Tujuan reproduksi, seksual, ekonomi dan pendidikan dalam keluarga memerlukan dukungan secara psikologi antar anggota keluarga, apabila dukungan tersebut tidak didapatkan maka akan menimbulkan konsekuensi emosional seperti marah, depresi dan perilaku yang menyimpang. Tujuan yang ada dalam keluarga akan lebih mudah dicapai apabila terjadi komunikasi yang jelas dan secara langsung. Komunikasi tersebut akan mempermudah menyelesaikan konflik dan pemecahan masalah.

1.    Fungsi Biologis

Bagi pasangan suami-isteri (keluarga), keluarga menjadi tempat untuk dapat memenuhi kebutuhan dasarnya, seperti sandang, pangan dan papan, sampai batas minimal dia dapat mempertahankan hidupnya. Fungsi biologis inilah yang membedakan perkawinan manusia dengan binatang, sebab fungsi ini diatur dalam suatu norma perkawinan yang diakui bersama.29 Fungsi biologis keluarga ini, untuk melanjutkan keturunan (reproduksi), dalam ajaran Islam juga disertai upaya sadar agar keturunannya menjadi generasi yang unggul dan berguna, yaitu generasi “dzurriyatun thoyyibah”.[19]

2.    Fungsi Edukatif

Fungsi edukatif (pendidikan), keluarga merupakan tempat pendidikan bagi semua anggotanya dimana orang tua memiliki peran yang cukup penting untuk membawa anak menuju kedewasaan jasmani dan ruhani dalam dimensi kognitif, afektif maupun skill, dengan tujuan untuk mengembangkan aspek mental spiritual, moral, intelektual, dan profesional. Pendidikan keluarga Islam didasarkan pada QS. at-Tahrim: “Jagalah dirimu dan keluargamu dari siksa api neraka yang bahan bakarnya adalah manusia dan batu….”(QS. At-Tahrim: 6)[20]

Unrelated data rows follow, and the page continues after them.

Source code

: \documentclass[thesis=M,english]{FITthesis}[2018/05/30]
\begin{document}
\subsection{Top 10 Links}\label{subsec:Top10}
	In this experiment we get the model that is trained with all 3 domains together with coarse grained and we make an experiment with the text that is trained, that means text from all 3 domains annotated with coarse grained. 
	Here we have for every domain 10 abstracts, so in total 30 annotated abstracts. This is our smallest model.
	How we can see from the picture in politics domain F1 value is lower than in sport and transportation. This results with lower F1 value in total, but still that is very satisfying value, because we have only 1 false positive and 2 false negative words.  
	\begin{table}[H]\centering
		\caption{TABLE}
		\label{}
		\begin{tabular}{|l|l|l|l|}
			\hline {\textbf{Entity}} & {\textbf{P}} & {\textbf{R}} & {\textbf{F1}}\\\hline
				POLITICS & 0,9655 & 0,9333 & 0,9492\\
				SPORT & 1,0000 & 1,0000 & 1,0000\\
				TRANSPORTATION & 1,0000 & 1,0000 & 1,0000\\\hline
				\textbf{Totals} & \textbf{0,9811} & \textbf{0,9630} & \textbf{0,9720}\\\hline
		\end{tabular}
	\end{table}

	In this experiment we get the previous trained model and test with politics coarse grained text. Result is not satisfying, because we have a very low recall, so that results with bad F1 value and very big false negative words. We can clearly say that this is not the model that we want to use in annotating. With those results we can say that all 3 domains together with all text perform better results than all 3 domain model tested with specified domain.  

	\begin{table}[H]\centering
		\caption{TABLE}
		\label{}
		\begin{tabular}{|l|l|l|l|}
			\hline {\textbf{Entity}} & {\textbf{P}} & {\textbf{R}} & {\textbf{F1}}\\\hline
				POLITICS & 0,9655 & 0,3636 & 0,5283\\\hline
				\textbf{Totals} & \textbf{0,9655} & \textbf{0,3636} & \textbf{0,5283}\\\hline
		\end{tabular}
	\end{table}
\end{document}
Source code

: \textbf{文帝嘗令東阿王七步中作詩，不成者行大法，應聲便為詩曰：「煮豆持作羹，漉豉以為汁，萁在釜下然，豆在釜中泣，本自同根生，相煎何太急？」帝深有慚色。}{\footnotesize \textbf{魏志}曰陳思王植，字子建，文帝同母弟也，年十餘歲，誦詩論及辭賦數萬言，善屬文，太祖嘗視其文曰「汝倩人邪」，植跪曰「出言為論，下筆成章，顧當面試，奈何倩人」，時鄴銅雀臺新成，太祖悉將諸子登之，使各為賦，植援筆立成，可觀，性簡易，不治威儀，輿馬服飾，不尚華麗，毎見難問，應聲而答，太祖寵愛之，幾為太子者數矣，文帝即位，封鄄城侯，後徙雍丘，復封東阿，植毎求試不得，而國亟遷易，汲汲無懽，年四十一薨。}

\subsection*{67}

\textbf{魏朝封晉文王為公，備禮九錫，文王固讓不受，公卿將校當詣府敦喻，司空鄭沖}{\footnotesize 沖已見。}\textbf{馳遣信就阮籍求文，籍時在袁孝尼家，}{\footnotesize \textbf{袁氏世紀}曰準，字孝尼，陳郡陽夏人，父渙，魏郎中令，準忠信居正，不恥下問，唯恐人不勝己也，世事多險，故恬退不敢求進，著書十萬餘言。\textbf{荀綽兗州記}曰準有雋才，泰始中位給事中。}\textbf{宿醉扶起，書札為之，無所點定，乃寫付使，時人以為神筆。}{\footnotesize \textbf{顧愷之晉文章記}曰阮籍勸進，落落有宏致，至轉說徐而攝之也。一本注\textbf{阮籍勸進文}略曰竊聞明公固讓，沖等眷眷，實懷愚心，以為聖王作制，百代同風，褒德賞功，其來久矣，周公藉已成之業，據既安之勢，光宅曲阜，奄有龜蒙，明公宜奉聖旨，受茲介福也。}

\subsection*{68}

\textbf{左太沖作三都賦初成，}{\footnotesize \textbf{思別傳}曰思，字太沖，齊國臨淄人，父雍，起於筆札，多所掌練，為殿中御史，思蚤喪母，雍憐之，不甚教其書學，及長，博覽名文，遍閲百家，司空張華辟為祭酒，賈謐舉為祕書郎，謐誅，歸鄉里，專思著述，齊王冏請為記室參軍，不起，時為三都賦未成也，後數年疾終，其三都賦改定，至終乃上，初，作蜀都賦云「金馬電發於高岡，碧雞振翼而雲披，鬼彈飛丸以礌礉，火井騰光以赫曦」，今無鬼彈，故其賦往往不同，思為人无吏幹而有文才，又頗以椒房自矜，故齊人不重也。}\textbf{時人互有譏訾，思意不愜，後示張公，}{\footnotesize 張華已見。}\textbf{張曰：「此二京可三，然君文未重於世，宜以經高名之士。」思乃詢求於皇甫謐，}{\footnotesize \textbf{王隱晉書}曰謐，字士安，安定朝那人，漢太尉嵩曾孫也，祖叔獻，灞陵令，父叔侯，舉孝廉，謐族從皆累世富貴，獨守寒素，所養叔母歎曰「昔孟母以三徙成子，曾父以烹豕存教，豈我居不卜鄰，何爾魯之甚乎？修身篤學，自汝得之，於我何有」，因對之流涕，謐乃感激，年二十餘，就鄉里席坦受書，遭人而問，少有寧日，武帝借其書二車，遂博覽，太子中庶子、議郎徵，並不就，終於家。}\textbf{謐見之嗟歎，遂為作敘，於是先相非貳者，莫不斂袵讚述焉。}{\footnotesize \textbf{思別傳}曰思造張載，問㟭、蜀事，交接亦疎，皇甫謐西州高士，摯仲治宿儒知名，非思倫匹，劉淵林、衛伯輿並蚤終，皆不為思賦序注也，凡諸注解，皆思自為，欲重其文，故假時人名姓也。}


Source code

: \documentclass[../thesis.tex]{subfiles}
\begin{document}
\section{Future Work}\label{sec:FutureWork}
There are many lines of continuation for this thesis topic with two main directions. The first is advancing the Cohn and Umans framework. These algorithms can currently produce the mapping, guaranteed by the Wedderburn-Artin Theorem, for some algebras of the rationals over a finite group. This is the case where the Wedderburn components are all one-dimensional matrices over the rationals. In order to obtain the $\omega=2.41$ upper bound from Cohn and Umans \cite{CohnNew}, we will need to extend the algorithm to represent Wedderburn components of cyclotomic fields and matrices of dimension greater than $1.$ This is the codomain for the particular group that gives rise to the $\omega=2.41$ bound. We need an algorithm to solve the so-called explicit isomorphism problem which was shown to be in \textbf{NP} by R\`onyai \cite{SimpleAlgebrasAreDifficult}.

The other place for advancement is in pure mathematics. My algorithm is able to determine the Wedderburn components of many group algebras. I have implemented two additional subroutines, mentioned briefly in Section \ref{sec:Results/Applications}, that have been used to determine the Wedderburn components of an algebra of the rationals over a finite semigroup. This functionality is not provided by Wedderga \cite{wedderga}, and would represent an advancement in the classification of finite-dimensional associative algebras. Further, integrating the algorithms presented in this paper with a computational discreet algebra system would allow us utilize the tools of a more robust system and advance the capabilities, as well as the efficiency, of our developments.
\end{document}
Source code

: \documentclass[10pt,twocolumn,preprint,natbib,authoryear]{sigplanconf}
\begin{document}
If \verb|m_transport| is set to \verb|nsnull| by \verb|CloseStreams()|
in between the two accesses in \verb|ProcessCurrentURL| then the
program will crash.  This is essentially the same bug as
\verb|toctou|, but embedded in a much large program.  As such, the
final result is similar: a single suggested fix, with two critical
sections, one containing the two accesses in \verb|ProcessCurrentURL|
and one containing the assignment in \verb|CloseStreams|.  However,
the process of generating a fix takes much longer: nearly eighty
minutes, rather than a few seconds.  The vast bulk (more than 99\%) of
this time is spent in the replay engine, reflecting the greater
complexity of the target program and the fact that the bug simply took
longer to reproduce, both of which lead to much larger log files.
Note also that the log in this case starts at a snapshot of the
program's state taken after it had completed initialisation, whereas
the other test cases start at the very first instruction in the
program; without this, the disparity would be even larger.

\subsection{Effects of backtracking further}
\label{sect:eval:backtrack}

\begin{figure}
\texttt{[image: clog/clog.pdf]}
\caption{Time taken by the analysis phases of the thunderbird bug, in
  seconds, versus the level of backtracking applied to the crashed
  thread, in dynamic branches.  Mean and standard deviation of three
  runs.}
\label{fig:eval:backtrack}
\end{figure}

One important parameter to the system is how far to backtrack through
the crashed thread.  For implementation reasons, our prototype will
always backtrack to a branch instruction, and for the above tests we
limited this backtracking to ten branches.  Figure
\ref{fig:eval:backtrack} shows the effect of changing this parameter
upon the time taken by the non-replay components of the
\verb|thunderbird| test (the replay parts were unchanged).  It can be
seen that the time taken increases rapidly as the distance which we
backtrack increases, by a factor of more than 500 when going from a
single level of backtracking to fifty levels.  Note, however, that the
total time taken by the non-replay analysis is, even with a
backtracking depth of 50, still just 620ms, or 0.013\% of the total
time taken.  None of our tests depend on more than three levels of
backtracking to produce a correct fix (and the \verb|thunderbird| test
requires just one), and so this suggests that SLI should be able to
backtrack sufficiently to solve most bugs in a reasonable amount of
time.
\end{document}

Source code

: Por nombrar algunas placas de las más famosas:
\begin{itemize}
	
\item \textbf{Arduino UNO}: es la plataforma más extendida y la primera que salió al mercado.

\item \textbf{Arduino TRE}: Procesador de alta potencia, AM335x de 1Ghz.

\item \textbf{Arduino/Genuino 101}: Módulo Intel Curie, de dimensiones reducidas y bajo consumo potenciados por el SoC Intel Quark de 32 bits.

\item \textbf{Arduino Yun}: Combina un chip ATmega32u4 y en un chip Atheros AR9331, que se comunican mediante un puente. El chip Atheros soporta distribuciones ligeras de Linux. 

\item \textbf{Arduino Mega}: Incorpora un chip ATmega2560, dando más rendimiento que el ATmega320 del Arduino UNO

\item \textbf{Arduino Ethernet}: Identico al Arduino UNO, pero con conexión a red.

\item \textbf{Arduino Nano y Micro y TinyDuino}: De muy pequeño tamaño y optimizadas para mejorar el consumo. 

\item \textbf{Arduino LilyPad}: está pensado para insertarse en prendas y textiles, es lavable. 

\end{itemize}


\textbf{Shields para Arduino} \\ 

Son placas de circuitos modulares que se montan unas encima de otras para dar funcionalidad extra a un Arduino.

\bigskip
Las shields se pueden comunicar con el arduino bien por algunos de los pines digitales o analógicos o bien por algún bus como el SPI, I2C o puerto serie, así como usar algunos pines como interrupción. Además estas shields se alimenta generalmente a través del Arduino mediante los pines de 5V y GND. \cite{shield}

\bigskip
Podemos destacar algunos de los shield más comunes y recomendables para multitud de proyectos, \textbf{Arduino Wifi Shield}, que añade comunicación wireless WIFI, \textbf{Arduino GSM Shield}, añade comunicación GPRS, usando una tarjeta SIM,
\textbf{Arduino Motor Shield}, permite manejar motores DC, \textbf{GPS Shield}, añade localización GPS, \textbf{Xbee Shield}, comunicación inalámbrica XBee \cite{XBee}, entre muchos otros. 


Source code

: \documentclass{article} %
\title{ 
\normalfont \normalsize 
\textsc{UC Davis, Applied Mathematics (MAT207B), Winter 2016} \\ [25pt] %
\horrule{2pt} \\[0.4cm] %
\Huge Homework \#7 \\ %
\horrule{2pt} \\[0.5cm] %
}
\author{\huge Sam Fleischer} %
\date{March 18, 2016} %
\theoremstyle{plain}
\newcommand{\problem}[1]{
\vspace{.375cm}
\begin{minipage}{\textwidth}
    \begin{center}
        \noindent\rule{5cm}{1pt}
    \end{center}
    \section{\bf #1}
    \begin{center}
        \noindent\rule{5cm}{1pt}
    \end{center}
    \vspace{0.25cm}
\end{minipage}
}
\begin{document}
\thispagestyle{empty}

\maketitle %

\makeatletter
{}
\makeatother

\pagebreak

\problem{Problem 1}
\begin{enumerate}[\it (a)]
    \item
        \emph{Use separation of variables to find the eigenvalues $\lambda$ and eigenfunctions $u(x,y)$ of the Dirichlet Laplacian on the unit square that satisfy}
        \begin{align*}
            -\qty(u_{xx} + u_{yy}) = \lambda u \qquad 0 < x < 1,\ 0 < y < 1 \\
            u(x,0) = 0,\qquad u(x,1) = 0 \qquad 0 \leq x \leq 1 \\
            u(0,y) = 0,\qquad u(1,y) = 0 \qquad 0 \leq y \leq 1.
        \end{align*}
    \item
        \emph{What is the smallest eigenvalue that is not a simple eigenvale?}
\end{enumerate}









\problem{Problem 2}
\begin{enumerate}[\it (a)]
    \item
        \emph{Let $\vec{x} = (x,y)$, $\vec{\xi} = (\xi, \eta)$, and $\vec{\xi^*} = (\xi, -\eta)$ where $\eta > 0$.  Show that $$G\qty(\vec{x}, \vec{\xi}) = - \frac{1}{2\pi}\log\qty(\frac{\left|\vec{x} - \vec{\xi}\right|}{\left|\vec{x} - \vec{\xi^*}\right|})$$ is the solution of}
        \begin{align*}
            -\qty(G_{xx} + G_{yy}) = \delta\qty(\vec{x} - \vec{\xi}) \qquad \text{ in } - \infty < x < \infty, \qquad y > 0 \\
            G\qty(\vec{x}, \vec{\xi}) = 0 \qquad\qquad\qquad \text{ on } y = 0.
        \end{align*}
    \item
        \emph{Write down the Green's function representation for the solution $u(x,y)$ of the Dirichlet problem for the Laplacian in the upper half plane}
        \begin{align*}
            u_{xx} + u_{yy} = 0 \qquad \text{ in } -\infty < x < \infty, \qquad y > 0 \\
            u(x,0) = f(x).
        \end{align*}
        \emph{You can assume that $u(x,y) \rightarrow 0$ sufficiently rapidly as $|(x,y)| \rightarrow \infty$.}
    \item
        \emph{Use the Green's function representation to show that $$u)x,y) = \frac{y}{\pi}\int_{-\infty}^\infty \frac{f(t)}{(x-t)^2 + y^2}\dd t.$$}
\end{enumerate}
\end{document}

Fungsi edukatif ini merupakan bentuk penjagaan hak dasar manusia dalam memelihara dan mengembangkan potensi akalnya. Pendidikan keluarga sekarang ini pada umumnya telah mengikuti pola keluarga demokratis di mana tidak dapat dipilah-pilah siapa belajar kepada siapa. Peningkatan pendidikan generasi penerus berdampak pada pergeseran relasi antar peran-peran anggota keluarga. Karena itu bisa terjadi suami belajar kepada isteri, bapak atau ibu belajar kepada anaknya. Namun teladan baik dan tugas-tugas pendidikan dalam keluarga tetap menjadi tanggungjawab kedua orang tua. Dalam Hadits Nabi ditegaskan:

“Setiap anak lahir dalam keadaan suci, maka orang tuanyalah yang menjadikan dia Yahudi, Nasrani, atau Majusi” (HR. Ahmad Thabrani, dan Baihaqi).[21]

3.    Fungsi Religius

Fungsi religius, berkaitan dengan kewajiban orang tua untuk mengenalkan, membimbing, memberi teladan dan melibatkan anak serta anggota keluarga lainnya mengenai nilai-nilai dan kaidah-kaidah agama dan perilaku keagamaan. Dalam QS. Luqman: 13 mengisahkan peran orang tua dalam keluarga menanamkan aqidah kepada anaknya sebagaimana yang dilakukan Luqman al Hakim terhadap anaknya.

Artinya:“Dan (ingatlah) ketika Luqman berkata kepada anaknya, diwaktu ia memberi pelajaran; hai ananda, janganlah kamu mempersekutukan Allah sesungguhnya mempersekutukan Allah adalah benar-benar kedhaliman yang besar”.(QS. Luqman: 13)[22]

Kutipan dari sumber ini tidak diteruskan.